Sure, ideas very welcome! :-)

But if I have a library using nippy for serialization, currently
it's difficult to avoid conflicts with user code.

So you have a library that defines custom types, and the user may define custom types also? Are you worried about the user overwriting your types, you overwriting the user's types, or both?

— Reply to this email directly or view it on GitHub https://github.com/ptaoussanis/nippy/issues/50#issuecomment-43400091.

ptaoussanis commented 10 years ago

Okay, understood. Switching to a namespace-able type id would definitely help, but may add a fair bit of overhead that I'd like to try and avoid.

Would like a little time to think over possible solutions to this if that's okay? Will get back to you.
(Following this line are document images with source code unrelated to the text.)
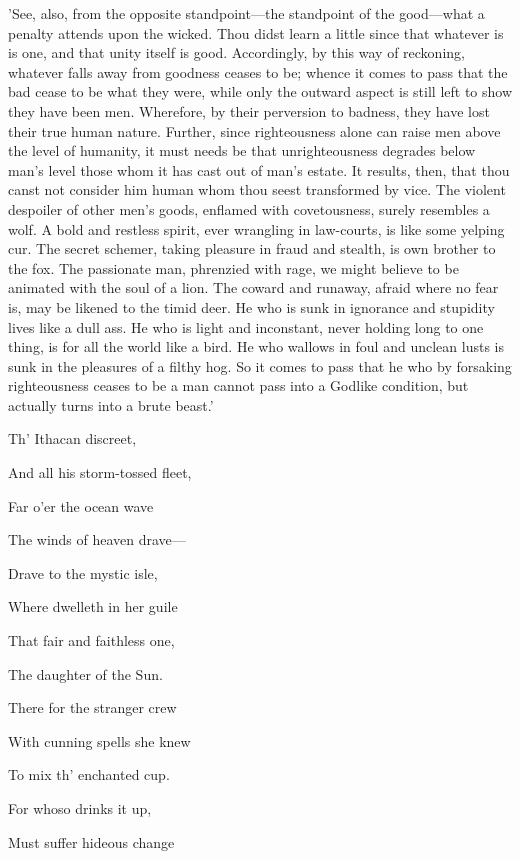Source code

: 'See, also, from the opposite standpoint—the standpoint of the
good—what a penalty attends upon the wicked. Thou didst learn a little
since that whatever is is one, and that unity itself is good.
Accordingly, by this way of reckoning, whatever falls away from goodness
ceases to be; whence it comes to pass that the bad cease to be what they
were, while only the outward aspect is still left to show they have been
men. Wherefore, by their perversion to badness, they have lost their
true human nature. Further, since righteousness alone can raise men
above the level of humanity, it must needs be that unrighteousness
degrades below man's level those whom it has cast out of man's estate.
It results, then, that thou canst not consider him human whom thou seest
transformed by vice. The violent despoiler of other men's goods,
enflamed with covetousness, surely resembles a wolf. A bold and restless
spirit, ever wrangling in law-courts, is like some yelping cur. The
secret schemer, taking pleasure in fraud and stealth, is own brother to
the fox. The passionate man, phrenzied with rage, we might believe to be
animated with the soul of a lion. The coward and runaway, afraid where
no fear is, may be likened to the timid deer. He who is sunk in
ignorance and stupidity lives like a dull ass. He who is light and
inconstant, never holding long to one thing, is for all the world like a
bird. He who wallows in foul and unclean lusts is sunk in the pleasures
of a filthy hog. So it comes to pass that he who by forsaking
righteousness ceases to be a man cannot pass into a Godlike condition,
but actually turns into a brute beast.'


Th' Ithacan discreet,

And all his storm-tossed fleet,

Far o'er the ocean wave

The winds of heaven drave—

Drave to the mystic isle,

Where dwelleth in her guile

That fair and faithless one,

The daughter of the Sun.

There for the stranger crew

With cunning spells she knew

To mix th' enchanted cup.

For whoso drinks it up,

Must suffer hideous change


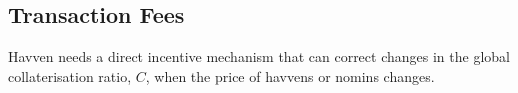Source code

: 









\newpage
\subsection{Transaction Fees} Havven needs a direct incentive mechanism that can correct changes in the global collaterisation ratio, $C$, when the price of havvens or nomins changes. \\

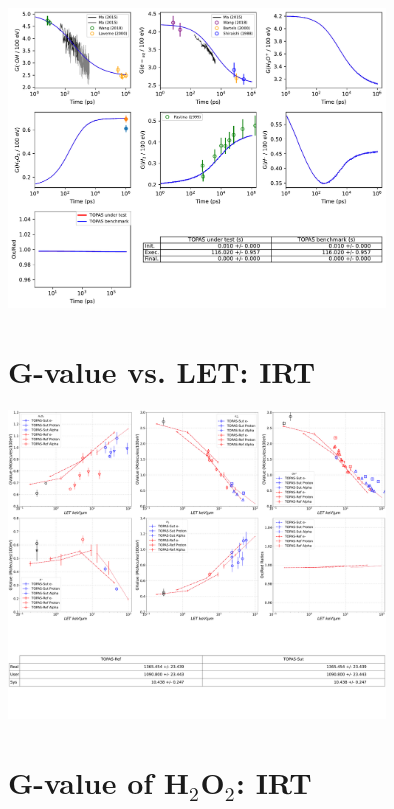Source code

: \documentclass[aspectratio=1610]{beamer}
\begin{document}
\begin{frame}{\secname}
 \centering
  \includegraphics[width=0.75\textwidth]{./GvalueIRT/GvalueIRT}
\end{frame}

\section{G-value vs. LET: IRT}

\begin{frame}{\secname}
 \centering
  \includegraphics[width=0.75\textwidth]{./Gvalue_LET-IRT/Gvalue_LET-IRT}
\end{frame}

\section{G-value of H$_2$O$_2$: IRT}
\end{document}
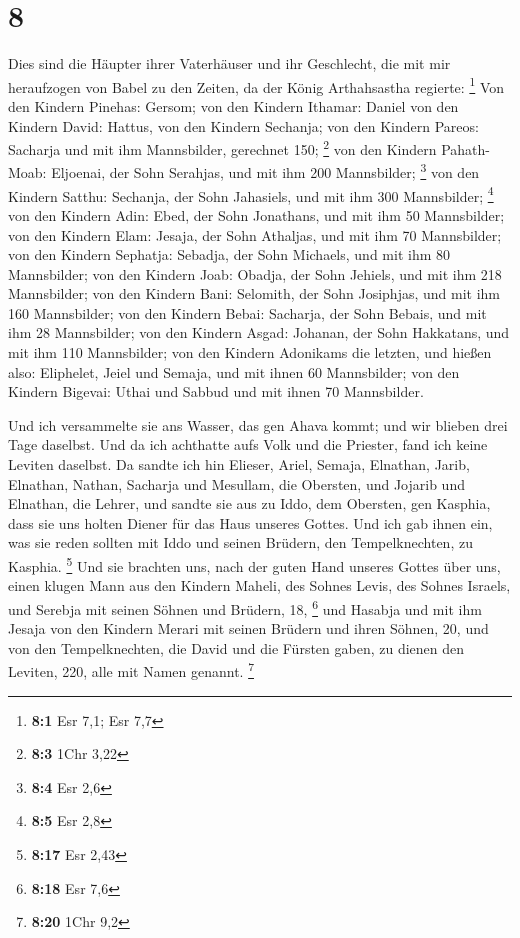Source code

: \hypertarget{section-1}{%
\section{8}\label{section-1}}

 Dies sind die Häupter ihrer Vaterhäuser und ihr
Geschlecht, die mit mir heraufzogen von Babel zu den Zeiten, da der
König Arthahsastha regierte: \footnote{\textbf{8:1} Esr 7,1; Esr 7,7}
 Von den Kindern Pinehas: Gersom; von den Kindern Ithamar:
Daniel von den Kindern David: Hattus,  von den Kindern
Sechanja; von den Kindern Pareos: Sacharja und mit ihm Mannsbilder,
gerechnet 150; \footnote{\textbf{8:3} 1Chr 3,22}  von den
Kindern Pahath-Moab: Eljoenai, der Sohn Serahjas, und mit ihm 200
Mannsbilder; \footnote{\textbf{8:4} Esr 2,6}  von den
Kindern Satthu: Sechanja, der Sohn Jahasiels, und mit ihm 300
Mannsbilder; \footnote{\textbf{8:5} Esr 2,8}  von den
Kindern Adin: Ebed, der Sohn Jonathans, und mit ihm 50 Mannsbilder;
 von den Kindern Elam: Jesaja, der Sohn Athaljas, und mit
ihm 70 Mannsbilder;  von den Kindern Sephatja: Sebadja,
der Sohn Michaels, und mit ihm 80 Mannsbilder;  von den
Kindern Joab: Obadja, der Sohn Jehiels, und mit ihm 218 Mannsbilder;
 von den Kindern Bani: Selomith, der Sohn Josiphjas, und
mit ihm 160 Mannsbilder;  von den Kindern Bebai:
Sacharja, der Sohn Bebais, und mit ihm 28 Mannsbilder; 
von den Kindern Asgad: Johanan, der Sohn Hakkatans, und mit ihm 110
Mannsbilder;  von den Kindern Adonikams die letzten, und
hießen also: Eliphelet, Jeiel und Semaja, und mit ihnen 60 Mannsbilder;
 von den Kindern Bigevai: Uthai und Sabbud und mit ihnen
70 Mannsbilder.

 Und ich versammelte sie ans Wasser, das gen Ahava kommt;
und wir blieben drei Tage daselbst. Und da ich achthatte aufs Volk und
die Priester, fand ich keine Leviten daselbst.  Da sandte
ich hin Elieser, Ariel, Semaja, Elnathan, Jarib, Elnathan, Nathan,
Sacharja und Mesullam, die Obersten, und Jojarib und Elnathan, die
Lehrer,  und sandte sie aus zu Iddo, dem Obersten, gen
Kasphia, dass sie uns holten Diener für das Haus unseres Gottes. Und ich
gab ihnen ein, was sie reden sollten mit Iddo und seinen Brüdern, den
Tempelknechten, zu Kasphia. \footnote{\textbf{8:17} Esr 2,43}
 Und sie brachten uns, nach der guten Hand unseres Gottes
über uns, einen klugen Mann aus den Kindern Maheli, des Sohnes Levis,
des Sohnes Israels, und Serebja mit seinen Söhnen und Brüdern, 18,
\footnote{\textbf{8:18} Esr 7,6}  und Hasabja und mit ihm
Jesaja von den Kindern Merari mit seinen Brüdern und ihren Söhnen, 20,
 und von den Tempelknechten, die David und die Fürsten
gaben, zu dienen den Leviten, 220, alle mit Namen genannt. \footnote{\textbf{8:20}
  1Chr 9,2}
sunng87 commented 10 years ago

Thanks!

On Sat 17 May 2014 04:16:22 PM CST, Peter Taoussanis wrote:

Okay, understood. Switching to a namespace-able type id would definitely help, but may add a fair bit of overhead that I'd like to try and avoid.

Would like a little time to think over possible solutions to this if that's okay? Will get back to you.

— Reply to this email directly or view it on GitHub https://github.com/ptaoussanis/nippy/issues/50#issuecomment-43401024.

ptaoussanis commented 10 years ago

Hi Sun,

Just letting you know that I haven't forgotten about this. Was away on vacation for a few weeks, back now. Still no obvious solution to this, but I absolutely agree that it's an important issue and I'll continue thinking about it.

Will update if I come to any conclusions.

Cheers! :-)

sunng87 commented 10 years ago

Thanks! This is not an urgent issue for me but I think can be helpful with namespaced custom types.

By the way, we are using Nippy in our RPC framework Slacker. It serves hundreds of thousands request everyday and works great. Thanks for the great work!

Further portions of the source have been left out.